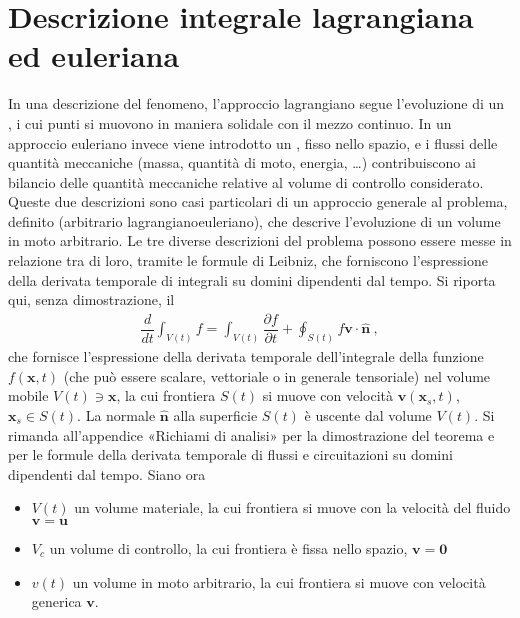 \documentclass[letterpaper,10pt,italian]{jupyterBook}
\begin{document}
\section{Descrizione integrale lagrangiana ed euleriana}
\label{\detokenize{polimi/fluidmechanics-ita/template/capitoli/03_cinematica/12teoria:descrizione-integrale-lagrangiana-ed-euleriana}}\label{\detokenize{polimi/fluidmechanics-ita/template/capitoli/03_cinematica/12teoria:fluid-mechanics-kinematics-integral-lagrange-euler}}
\sphinxAtStartPar
In una descrizione  del fenomeno, l’approccio lagrangiano
segue l’evoluzione di un , i cui punti si muovono in
maniera solidale con il mezzo continuo. In un approccio euleriano invece
viene introdotto un , fisso nello spazio, e i
flussi delle quantità meccaniche (massa, quantità di moto, energia, …)
contribuiscono ai bilancio delle quantità meccaniche relative al volume
di controllo considerato. Queste due descrizioni sono casi particolari
di un approccio generale al problema, definito  (arbitrario
lagrangiano\sphinxhyphen{}euleriano), che descrive l’evoluzione di un volume in moto
arbitrario. Le tre diverse descrizioni del problema possono essere messe
in relazione tra di loro, tramite le formule di Leibniz, che forniscono
l’espressione della derivata temporale di integrali su domini dipendenti
dal tempo. Si riporta qui, senza dimostrazione, il 
\begin{equation*}
\begin{split}\dfrac{d}{d t} \int_{V(t)} f = \int_{V(t)} \dfrac{\partial f}{\partial t} +
  \oint_{S(t)} f\mathbf{v} \cdot \mathbf{\hat{n}} \ ,\end{split}
\end{equation*}
\sphinxAtStartPar
che fornisce l’espressione della derivata temporale dell’integrale della
funzione \(f(\mathbf{x},t)\) (che può essere scalare, vettoriale o in generale
tensoriale) nel volume mobile \(V(t) \ni \mathbf{x}\), la cui frontiera \(S(t)\)
si muove con velocità \(\mathbf{v}(\mathbf{x}_s,t)\), \(\mathbf{x}_s \in S(t)\). La
normale \(\mathbf{\hat{n}}\) alla superficie \(S(t)\) è uscente dal volume
\(V(t)\). Si rimanda all’appendice «Richiami di analisi» per la
dimostrazione del teorema e per le formule della derivata temporale di
flussi e circuitazioni su domini dipendenti dal tempo. Siano ora
\begin{itemize}
\item {} 
\sphinxAtStartPar
\(V(t)\) un volume materiale, la cui frontiera si muove con la
velocità del fluido \(\mathbf{v}=\mathbf{u}\)

\item {} 
\sphinxAtStartPar
\(V_c\) un volume di controllo, la cui frontiera è fissa nello spazio,
\(\mathbf{v}=\mathbf{0}\)

\item {} 
\sphinxAtStartPar
\(v(t)\) un volume in moto arbitrario, la cui frontiera si muove con
velocità generica \(\mathbf{v}\).

\end{itemize}
\end{document}
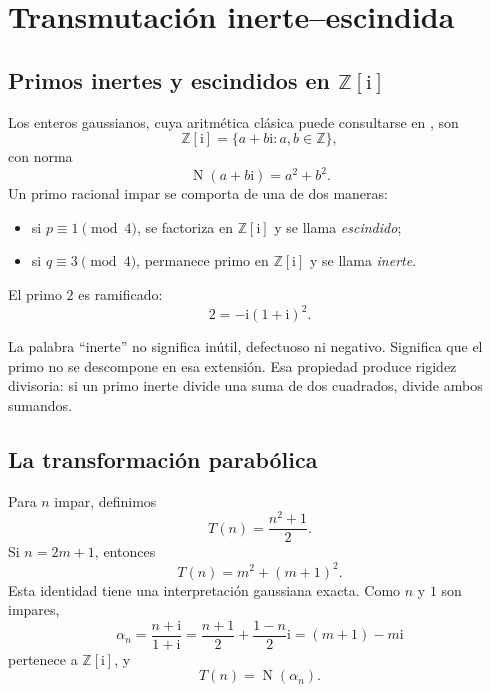 \documentclass[11pt,a4paper,openany]{report}
\newcommand{\Z}{\mathbb{Z}}
\newcommand{\Norm}{\operatorname{N}}
\newcommand{\ii}{\mathrm{i}}
\begin{document}
\chapter{Transmutación inerte--escindida}

\section{Primos inertes y escindidos en \(\Z[\ii]\)}

Los enteros gaussianos, cuya aritmética clásica puede consultarse en \cite{Cox,IrelandRosen}, son
\[
 \Z[\ii]=\{a+b\ii:a,b\in\Z\},
\]
con norma
\[
 \Norm(a+b\ii)=a^2+b^2.
\]
Un primo racional impar se comporta de una de dos maneras:
\begin{itemize}
\item si \(p\equiv1\pmod4\), se factoriza en \(\Z[\ii]\) y se llama \emph{escindido};
\item si \(q\equiv3\pmod4\), permanece primo en \(\Z[\ii]\) y se llama \emph{inerte}.
\end{itemize}
El primo \(2\) es ramificado:
\[
 2=-\ii(1+\ii)^2.
\]

La palabra ``inerte'' no significa inútil, defectuoso ni negativo. Significa que el primo no se descompone en esa extensión. Esa propiedad produce rigidez divisoria: si un primo inerte divide una suma de dos cuadrados, divide ambos sumandos.

\section{La transformación parabólica}

Para \(n\) impar, definimos
\begin{equation}
 \boxed{T(n)=\frac{n^2+1}{2}.}
 \label{eq:Tn}
\end{equation}
Si \(n=2m+1\), entonces
\begin{equation}
 T(n)=m^2+(m+1)^2.
 \label{eq:T-consecutive}
\end{equation}
Esta identidad tiene una interpretación gaussiana exacta. Como \(n\) y \(1\) son impares,
\[
 \alpha_n=\frac{n+\ii}{1+\ii}
 =\frac{n+1}{2}+\frac{1-n}{2}\ii
 =(m+1)-m\ii
\]
pertenece a \(\Z[\ii]\), y
\begin{equation}
 \boxed{T(n)=\Norm(\alpha_n).}
 \label{eq:Tnorm}
\end{equation}
\end{document}
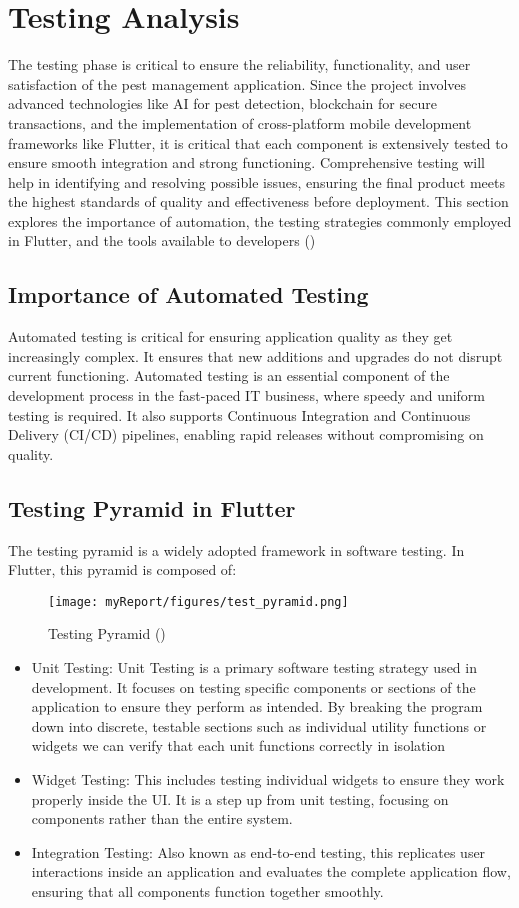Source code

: \section{Testing Analysis}
The testing phase is critical to  ensure the reliability, functionality, and user satisfaction of the pest management application. Since the project involves advanced technologies like AI for pest detection, blockchain for secure transactions, and the implementation of cross-platform mobile development frameworks like Flutter, it is critical that each component is extensively tested to ensure smooth integration and strong functioning. Comprehensive testing will help in identifying and resolving possible issues, ensuring the final product meets the highest standards of quality and effectiveness before deployment. This section explores the importance of automation, the testing strategies commonly employed in Flutter, and the tools available to developers (\cite{testing_analysis})

\subsection{Importance of Automated Testing}
Automated testing is critical for ensuring application quality as they get increasingly complex. It ensures that new additions and upgrades do not disrupt current functioning. Automated testing is an essential component of the development process in the fast-paced IT business, where speedy and uniform testing is required. It also supports Continuous Integration and Continuous Delivery (CI/CD) pipelines, enabling rapid releases without compromising on quality.

\subsection{Testing Pyramid in Flutter}
The testing pyramid is a widely adopted framework in software testing. In Flutter, this pyramid is composed of:
\begin{figure}[ht]
\texttt{[image: myReport/figures/test\_pyramid.png]}
\caption{Testing Pyramid (\cite{testing_analysis})}
\end{figure}

\begin{itemize}
    \item Unit Testing: Unit Testing is a primary software testing strategy used in development. It focuses on testing specific components or sections of the application to ensure they perform as intended. By breaking the program down into discrete, testable sections such as individual utility functions or widgets we can verify that each unit functions correctly in isolation
    \item Widget Testing: This includes testing individual widgets to ensure they work properly inside the UI. It is a step up from unit testing, focusing on components rather than the entire system.
    \item Integration Testing: Also known as end-to-end testing, this replicates user interactions inside an application and evaluates the complete application flow, ensuring that all components function together smoothly. 
\end{itemize}


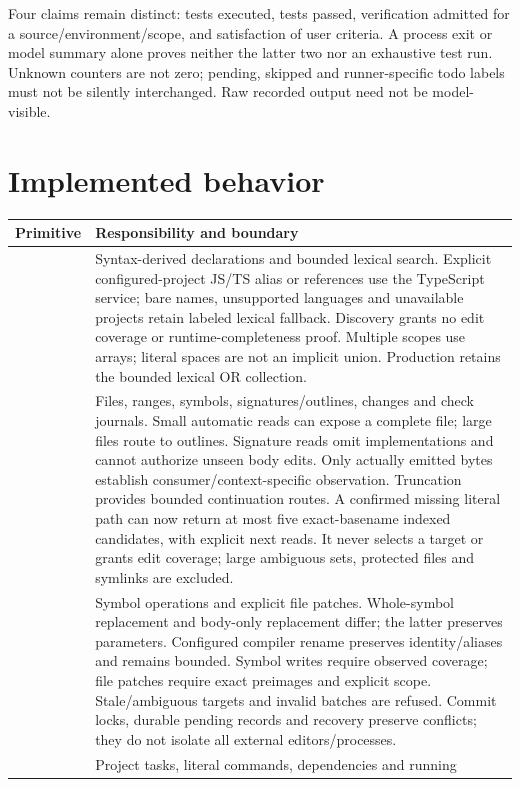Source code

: \documentclass[11pt,a4paper]{article}
\newcommand{\code}[1]{\texttt{\detokenize{#1}}}
\begin{document}
Four claims remain distinct: tests executed, tests passed, verification admitted
for a source/environment/scope, and satisfaction of user criteria. A process exit
or model summary alone proves neither the latter two nor an exhaustive test run.
Unknown counters are not zero; pending, skipped and runner-specific todo labels
must not be silently interchanged. Raw recorded output need not be model-visible.

\section{Implemented behavior}
\begin{longtable}{@{}p{.18\linewidth}p{.75\linewidth}@{}}
\toprule Primitive & Responsibility and boundary \\\midrule\endhead
\code{search_code} & Syntax-derived declarations and bounded lexical search.
Explicit configured-project JS/TS alias or \code{path#qualifiedName} references
use the TypeScript service; bare names, unsupported languages and unavailable
projects retain labeled lexical fallback. Discovery grants no edit coverage or
runtime-completeness proof. Multiple scopes use arrays; literal spaces are not
an implicit union. Production retains the bounded lexical OR collection. \\
\code{read_code} & Files, ranges, symbols, signatures/outlines, changes and check
journals. Small automatic reads can expose a complete file; large files route
to outlines. Signature reads omit implementations and cannot authorize unseen
body edits. Only actually emitted bytes establish consumer/context-specific
observation. Truncation provides bounded continuation routes. A confirmed missing
literal path can now return at most five exact-basename indexed candidates,
with explicit next reads. It never selects a target or grants edit coverage;
large ambiguous sets, protected files and symlinks are excluded. \\
\code{edit_code} & Symbol operations and explicit file patches. Whole-symbol
replacement and body-only replacement differ; the latter preserves parameters.
Configured compiler rename preserves identity/aliases and remains bounded.
Symbol writes require observed coverage; file patches require exact preimages
and explicit scope. Stale/ambiguous targets and invalid batches are refused.
Commit locks, durable pending records and recovery preserve conflicts; they do
not isolate all external editors/processes. \\
\code{run_task} & Project tasks, literal commands, dependencies and running

\end{longtable}
\end{document}
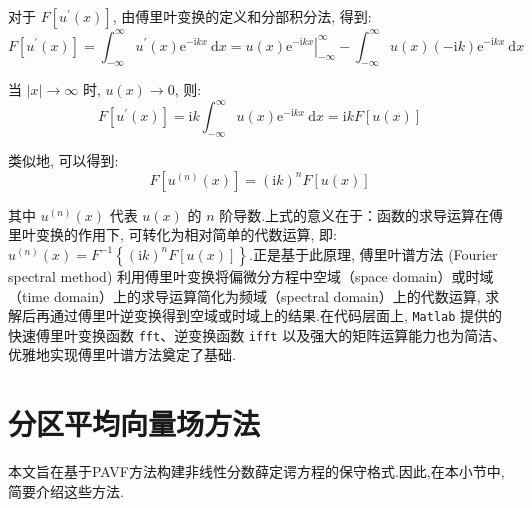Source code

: 对于 $F\left[u^{\prime}(x)\right]$, 由傅里叶变换的定义和分部积分法, 得到:
\begin{equation}
    F\left[u^{\prime}(x)\right] = \int_{-\infty}^{\infty} u^{\prime}(x) \mathrm{e}^{-\mathrm{i} k x} \mathrm{~d} x = \left.u(x) \mathrm{e}^{-\mathrm{i} k x}\right|_{-\infty}^{\infty} - \int_{-\infty}^{\infty} u(x)(-\mathrm{i} k) \mathrm{e}^{-\mathrm{i} k x} \mathrm{~d} x \label{eq:3-7}
\end{equation}

当 $\mid x\mid  \rightarrow \infty$ 时, $u(x) \rightarrow 0$, 则:
\begin{equation}
    F\left[u^{\prime}(x)\right] = \mathrm{i} k \int_{-\infty}^{\infty} u(x) \mathrm{e}^{-\mathrm{i} k x} \mathrm{~d} x = \mathrm{i} k F[u(x)] \label{eq:3-8}
\end{equation}

类似地, 可以得到:
\begin{equation}
    F\left[u^{(n)}(x)\right] = (\mathrm{i} k)^n F[u(x)] \label{eq:3-9}
\end{equation}

其中 $u^{(n)}(x)$ 代表 $u(x)$ 的 $n$ 阶导数.上式的意义在于：函数的求导运算在傅里叶变换的作用下, 可转化为相对简单的代数运算, 即: $u^{(n)}(x) = F^{-1}\left\{(\mathrm{i} k)^n F[u(x)]\right\}$.正是基于此原理, 傅里叶谱方法 (Fourier spectral method) 利用傅里叶变换将偏微分方程中空域（space domain）或时域（time domain）上的求导运算简化为频域（spectral domain）上的代数运算, 求解后再通过傅里叶逆变换得到空域或时域上的结果.在代码层面上, \texttt{Matlab} 提供的快速傅里叶变换函数 \texttt{fft}、逆变换函数 \texttt{ifft} 以及强大的矩阵运算能力也为简洁、优雅地实现傅里叶谱方法奠定了基础.


\section{分区平均向量场方法}

本文旨在基于PAVF方法构建非线性分数薛定谔方程的保守格式.因此,在本小节中,简要介绍这些方法.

* * *

◆ What you should do: Only the lines from the beginning of the records through the line bearing "viene introdotto un , fisso nello spazio, e i" belong in the answer, copied word for word with pictures left out.

◆ Answer section:
 \documentclass[letterpaper,10pt,italian]{jupyterBook}
\begin{document}
\section{Descrizione integrale lagrangiana ed euleriana}
\label{\detokenize{polimi/fluidmechanics-ita/template/capitoli/03_cinematica/12teoria:descrizione-integrale-lagrangiana-ed-euleriana}}\label{\detokenize{polimi/fluidmechanics-ita/template/capitoli/03_cinematica/12teoria:fluid-mechanics-kinematics-integral-lagrange-euler}}
\sphinxAtStartPar
In una descrizione  del fenomeno, l’approccio lagrangiano
segue l’evoluzione di un , i cui punti si muovono in
maniera solidale con il mezzo continuo. In un approccio euleriano invece
viene introdotto un , fisso nello spazio, e i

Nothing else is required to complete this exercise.